Volviendo al orden organizativo interno, las medidas para favorecer la paridad, la no acumulación de cargos, la rotación y la limitación de salarios son todas medidas orientadas hacia la pluralidad y a evitar el hiato con las clases populares, pero para la transformación que se exige son insuficientes. Son normas oportunas, pero ciertamente “superficiales”, en el sentido de que hasta los partidos más conservadores pueden reabsorberlas como propias. Por otro lado, pueden incluso suponer salidas falsas a los problemas que afrontamos. En lo que respecta a la limitación de salarios o al recorte en las contrataciones (liberaciones) la paradoja se presenta clara, pues el “no profesionalismo” de la política podría incentivar que sólo se dedicaran a ella perfiles muy concretos. El peligro no es poder “vivir de la política”, sino que no salvemos las limitaciones (teóricas, materiales, etc.) que impiden que “cualquiera” pueda hacerlo. Del mismo modo, la excesiva rotación de cargos puede limitar también el buen desempeño de la labor política, pues cuando el representante público viene a adquirir competencia en su trabajo, tiene que abandonarlo. Otto Wolf problematiza bien esta limitación/3 y propone algunas salidas que bien merecen una consideración, como que la rotación se haga entre diferentes tipos de cargos, que alternen el área institucional con otras más apegadas a la calle.

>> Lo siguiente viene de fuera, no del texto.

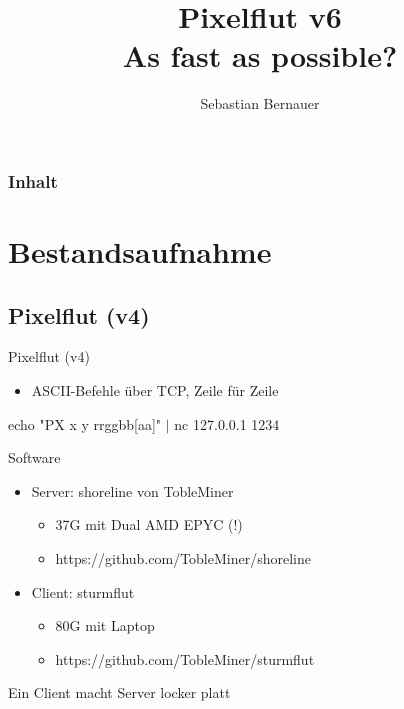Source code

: \documentclass[12pt,donthandout,notes=dontshow,xcolor=table]{beamer}
\author{Sebastian Bernauer}
\title[Pixelflut v6]{Pixelflut v6\\As fast as possible?}
\begin{document}
\begin{frame}
\titlepage
\end{frame}

\begin{frame}%
\frametitle{Inhalt}
\tableofcontents
\end{frame}

\section{Bestandsaufnahme}

\subsection{Pixelflut (v4)}
\begin{frame}{Pixelflut (v4)}
	\begin{itemize}
		\item ASCII-Befehle über TCP, Zeile für Zeile
	\end{itemize}
	\vfill
	\begin{tcolorbox}[title=Verwendung]
	echo "PX x y rrggbb[aa]" $\vert$ nc 127.0.0.1 1234
	\end{tcolorbox}
\end{frame}

\begin{frame}{Software}
	\begin{itemize}
		\item Server: shoreline von TobleMiner
		\begin{itemize}
			\item 37G mit Dual AMD EPYC (!)
			\item https://github.com/TobleMiner/shoreline
		\end{itemize}
		\pause
		\item Client: sturmflut
		\begin{itemize}
			\item 80G mit Laptop
			\item https://github.com/TobleMiner/sturmflut
		\end{itemize}
	\end{itemize}
	\pause
	\begin{tcolorbox}[title=Problem]
	Ein Client macht Server locker platt
	\end{tcolorbox}
\end{frame}
\end{document}
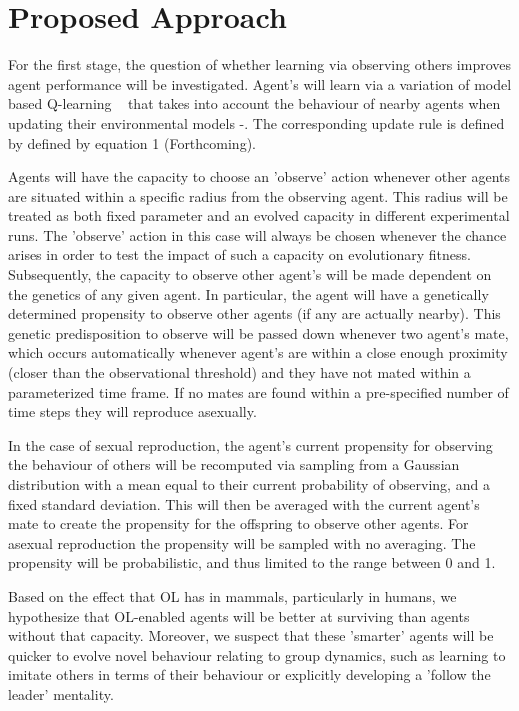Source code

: \documentclass[letterpaper]{article}
\numberwithin{equation}{section}
\numberwithin{theorem}{section}
\numberwithin{lemma}{section}
\numberwithin{df}{section}
\begin{document}
\section{Proposed Approach}
For the first stage, the question of whether learning via observing others improves agent performance will be investigated. 
Agent's will learn via a variation of model based Q-learning ~\cite{sutton1990integrated} that takes into account the behaviour of 
nearby agents when updating their environmental models  -\cite{price2003accelerating}. The corresponding update rule is defined by defined by equation 1 (Forthcoming).


Agents will have the capacity to choose an 'observe' action whenever other agents are situated within a specific radius from the observing agent. 
This radius will be treated as both fixed parameter and an evolved capacity in different experimental runs.
The 'observe' action in this case will always be chosen whenever the chance arises in order to test the impact of such a capacity on evolutionary fitness.
Subsequently, the capacity to observe other agent's will be made dependent on the genetics of any given agent. In particular, the agent will have a genetically determined propensity to observe other agents (if any are actually nearby). This genetic predisposition to observe will be passed down whenever two agent's mate, which occurs automatically whenever agent's are within a close enough proximity (closer than the observational threshold) and they have not mated within a parameterized time frame. If no mates are found within a pre-specified number of time steps they will reproduce asexually. 

In the case of sexual reproduction, the agent's current propensity for observing the behaviour of others will be recomputed via sampling from a Gaussian distribution with a mean equal to their current probability of observing, and a fixed standard deviation. This will then be averaged with the current agent's mate to create the propensity for the offspring to observe other agents.
For asexual reproduction the propensity will be sampled with no averaging. The propensity will be probabilistic, and thus limited to the range between 0 and 1.

Based on the effect that OL has in mammals, particularly in humans, we hypothesize that OL-enabled agents will be better at surviving than agents without that capacity. Moreover, we suspect that these 'smarter' agents will be quicker to evolve novel behaviour relating to group dynamics, such as learning to imitate others in terms of their behaviour or explicitly developing a 'follow the leader' mentality.
\end{document}
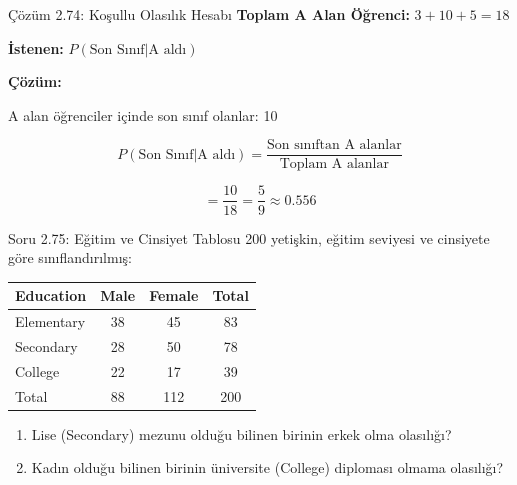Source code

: \documentclass[light]{lutbeamer}
\begin{document}
\begin{frame}{Çözüm 2.74: Koşullu Olasılık Hesabı}
    \color{blue}
    \textbf{Toplam A Alan Öğrenci:} $3 + 10 + 5 = 18$
    
    \vspace{0.3cm}
    \textbf{İstenen:} $P(\text{Son Sınıf} | \text{A aldı})$
    
    \vspace{0.3cm}
    \textbf{Çözüm:}
    
    A alan öğrenciler içinde son sınıf olanlar: 10
    
    \[ P(\text{Son Sınıf} | \text{A aldı}) = \frac{\text{Son sınıftan A alanlar}}{\text{Toplam A alanlar}} \]
    
    \[ = \frac{10}{18} = \frac{5}{9} \approx 0.556 \]
    
    \begin{center}
    \end{center}
\end{frame}

\begin{frame}{Soru 2.75: Eğitim ve Cinsiyet Tablosu}
    200 yetişkin, eğitim seviyesi ve cinsiyete göre sınıflandırılmış:
    
    \begin{center}
    \footnotesize
    \begin{tabular}{lccc}
        \toprule
        Education & Male & Female & Total \\
        \midrule
        Elementary & 38 & 45 & 83 \\
        Secondary  & 28 & 50 & 78 \\
        College    & 22 & 17 & 39 \\
        \midrule
        Total & 88 & 112 & 200 \\
        \bottomrule
    \end{tabular}
    \end{center}
    
    \begin{enumerate}
        \item Lise (Secondary) mezunu olduğu bilinen birinin erkek olma olasılığı?
        \item Kadın olduğu bilinen birinin üniversite (College) diploması olmama olasılığı?
    \end{enumerate}
\end{frame}
\end{document}
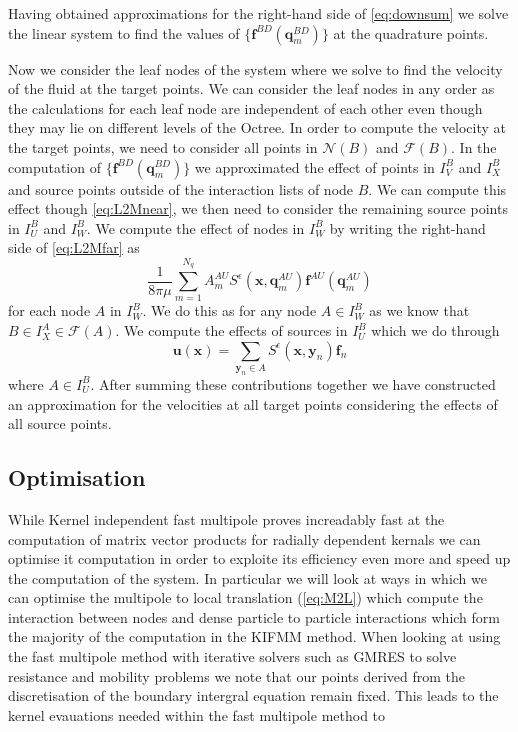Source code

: Having obtained approximations for the right-hand side of \cref{eq:downsum} we solve the linear system to find the values of $\{\bm{f}^{BD}(\bm{q}^{BD}_m)\}$ at the quadrature points.

Now we consider the leaf nodes of the system where we solve to find the velocity of the fluid at the target points. We can consider the leaf nodes in any order as the calculations for each leaf node are independent of each other even though they may lie on different levels of the Octree. In order to compute the velocity at the target points, we need to consider all points in $\mathcal{N}(B)$ and $\mathcal{F}(B)$. In the computation of  $\{\bm{f}^{BD}(\bm{q}^{BD}_m)\}$ we approximated the effect of points in $I_V^B$ and $I_X^B$ and source points outside of the interaction lists of node $B$. We can compute this effect though \cref{eq:L2Mnear}, we then need to consider the remaining source points in $I_U^B$ and $I_W^B$. We compute the effect of nodes in $I_W^B$ by writing the right-hand side of \cref{eq:L2Mfar} as
\begin{equation*}
    \frac{1}{8 \pi \mu} \sum_{m=1}^{N_{q}} A_{m}^{AU} S^\epsilon\left(\bm{x}, \bm{q}_{m}^{A U}\right) \bm{f}^{A U}\left(\bm{q}_{m}^{A U}\right)
\end{equation*}
for each node $A$ in $I_W^B$. We do this as for any node $A \in I_W^B$ as we know that $B \in I_X^A \in \mathcal{F}(A)$. We compute the effects of sources in $I_U^B$ which we do through
\begin{equation}
\label{eq:U}
    \bm{u}(\bm{x}) = \sum_{{\bm{y}}_n\in A} S^\epsilon(\bm{x},{\bm{y}}_n){\bm{f}}_n
\end{equation}
where $A \in I_U^B$. After summing these contributions together we have constructed an approximation for the velocities at all target points considering the effects of all source points.

\subsection{Optimisation}
While Kernel independent fast multipole proves increadably fast at the computation of matrix vector products for radially dependent kernals we can optimise it computation in order to exploite its efficiency even more and speed up the computation of the system. In particular we will look at ways in which we can optimise the multipole to local translation (\cref{eq:M2L}) which compute the interaction between nodes and dense particle to particle interactions which form the majority of the computation in the KIFMM method. When looking at using the fast multipole method with iterative solvers such as GMRES to solve resistance and mobility problems we note that our points derived from the discretisation of the boundary intergral equation remain fixed. This leads to the kernel evauations needed within the fast multipole method to

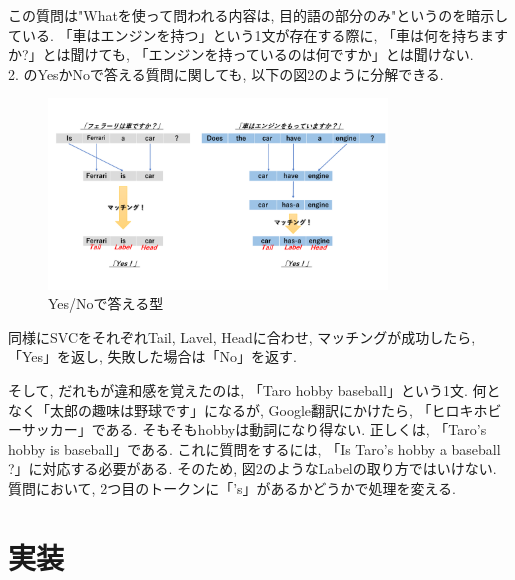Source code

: ﻿\documentclass[uplatex,12pt]{jsarticle}
\begin{document}
この質問は"Whatを使って問われる内容は, 目的語の部分のみ"というのを暗示している. 「車はエンジンを持つ」という1文が存在する際に, 「車は何を持ちますか?」とは聞けても, 「エンジンを持っているのは何ですか」とは聞けない. \\

2. のYesかNoで答える質問に関しても, 以下の図2のように分解できる.
\begin{figure}[htbp]
 \begin{center}
  \includegraphics[width = 9cm, pagebox = cropbox, clip]{英文構造_YesNo型.pdf}
 \end{center}
 \caption[]{Yes/Noで答える型}\label{fig:fig1.1}
\end{figure}

 同様にSVCをそれぞれTail, Lavel, Headに合わせ, マッチングが成功したら, 「Yes」を返し, 失敗した場合は「No」を返す.

そして, だれもが違和感を覚えたのは, 「Taro hobby baseball」という1文. 何となく「太郎の趣味は野球です」になるが, Google翻訳にかけたら, 「ヒロキホビーサッカー」である. そもそもhobbyは動詞になり得ない. 正しくは, 「Taro's hobby is baseball」である. これに質問をするには, 「Is Taro's hobby a baseball ?」に対応する必要がある. そのため, 図2のようなLabelの取り方ではいけない. 質問において, 2つ目のトークンに「's」があるかどうかで処理を変える.

\section{実装}
\end{document}
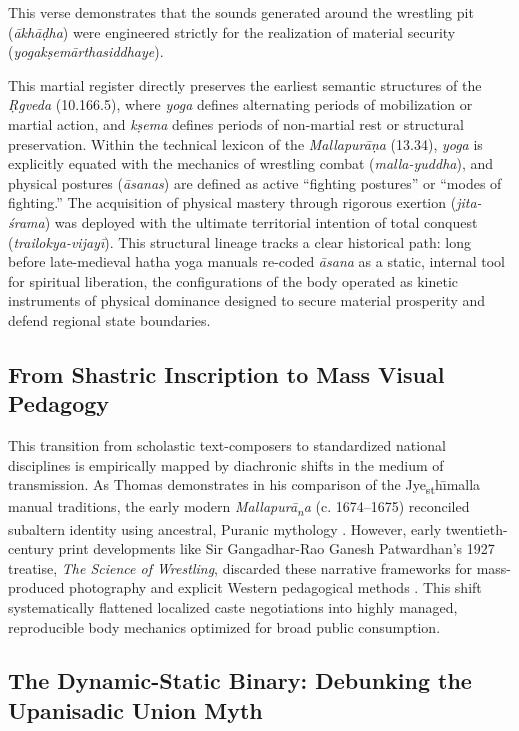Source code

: \documentclass[11pt,twoside,letterpaper]{article}
\begin{document}
This verse demonstrates that the sounds generated around the wrestling pit (\textit{ākhāḍha}) were engineered strictly for the realization of material security (\textit{yogakṣemārthasiddhaye}). 

This martial register directly preserves the earliest semantic structures of the \textit{Ṛgveda} (10.166.5), where \textit{yoga} defines alternating periods of mobilization or martial action, and \textit{kṣema} defines periods of non-martial rest or structural preservation. Within the technical lexicon of the \textit{Mallapurāṇa} (13.34), \textit{yoga} is explicitly equated with the mechanics of wrestling combat (\textit{malla-yuddha}), and physical postures (\textit{āsanas}) are defined as active ``fighting postures'' or ``modes of fighting.'' The acquisition of physical mastery through rigorous exertion (\textit{jita-śrama}) was deployed with the ultimate territorial intention of total conquest (\textit{trailokya-vijayī}). This structural lineage tracks a clear historical path: long before late-medieval hatha yoga manuals re-coded \textit{āsana} as a static, internal tool for spiritual liberation, the configurations of the body operated as kinetic instruments of physical dominance designed to secure material prosperity and defend regional state boundaries.

\subsection{From Shastric Inscription to Mass Visual Pedagogy}
This transition from scholastic text-composers to standardized national disciplines is empirically mapped by diachronic shifts in the medium of transmission. As Thomas demonstrates in his comparison of the Jye\textsubscript{s}\textsubscript{t}h\={\i}malla manual traditions, the early modern \textit{Mallapur\={a}\textsubscript{n}a} (c. 1674–1675) reconciled subaltern identity using ancestral, Puranic mythology \cite{Thomas2025}. However, early twentieth-century print developments like Sir Gangadhar-Rao Ganesh Patwardhan's 1927 treatise, \textit{The Science of Wrestling}, discarded these narrative frameworks for mass-produced photography and explicit Western pedagogical methods \cite{Thomas2025}. This shift systematically flattened localized caste negotiations into highly managed, reproducible body mechanics optimized for broad public consumption.

\subsection{The Dynamic-Static Binary: Debunking the Upanisadic Union Myth}
\end{document}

Concluyendo, el problema de fondo está en ese dualismo que oscila entre el fetichismo institucional (¡todo se cambia a través de las instituciones!) y el no saber muy bien qué hacer con las posiciones políticas conquistadas, que acaban dedicándose a las peleas internas o a construir caras públicas en vez de a la construcción de contrapoderes, de poder popular, de instituciones antagonistas a las del régimen y de los poderes económicos. Uno de los grandes aportes teóricos del marxismo de los últimos tiempos ha venido de la mano de lo espacial, de la necesidad de revalorizar el territorio para crear comunidad y lucha transformadora. ¿Por qué no dedicar los ingentes recursos de la política institucional a poner a funcionar centros sociales abiertos y construidos desde los barrios (no locales de partido)? ¿Por qué no repartir las tareas de los “cargos públicos” para que pasen más tiempo en estos espacios concretos, construyendo de forma directa, paciente, menos esclavos de los ritmos de la política de la “cara pública” y más al servicio de establecer confianzas desde la cercanía con las clases populares? Seguramente luciría menos, pero construiría bastante más.
22/10/2016
Rebeca Martínez es militante de Anticapitalistas y activista social
Fuente: Viento Sur
Notas:
1/ Entrevista realizada por Ernest Tate por encargo de la revista italiana La Sinistra en septiembre de 1966. Recuperado el 21 de octubre de la url: https://www.marxists.org/espanol/deutscher/1966/revolucion_cultural.htm
2/ Mandel, E. (1969): “La burocracia”. Marxists Internet Archive. Recuperado el 21 de octubre en la url: https://www.marxists.org/espanol/mandel/1969/burocracia.htm
3/ Otto Wolf, F. (2007): “¿Se pueden aprender lecciones de la experiencia de la izquierda verdealternativa? (y II)”. Viento Sur, 91, pp. 9-23.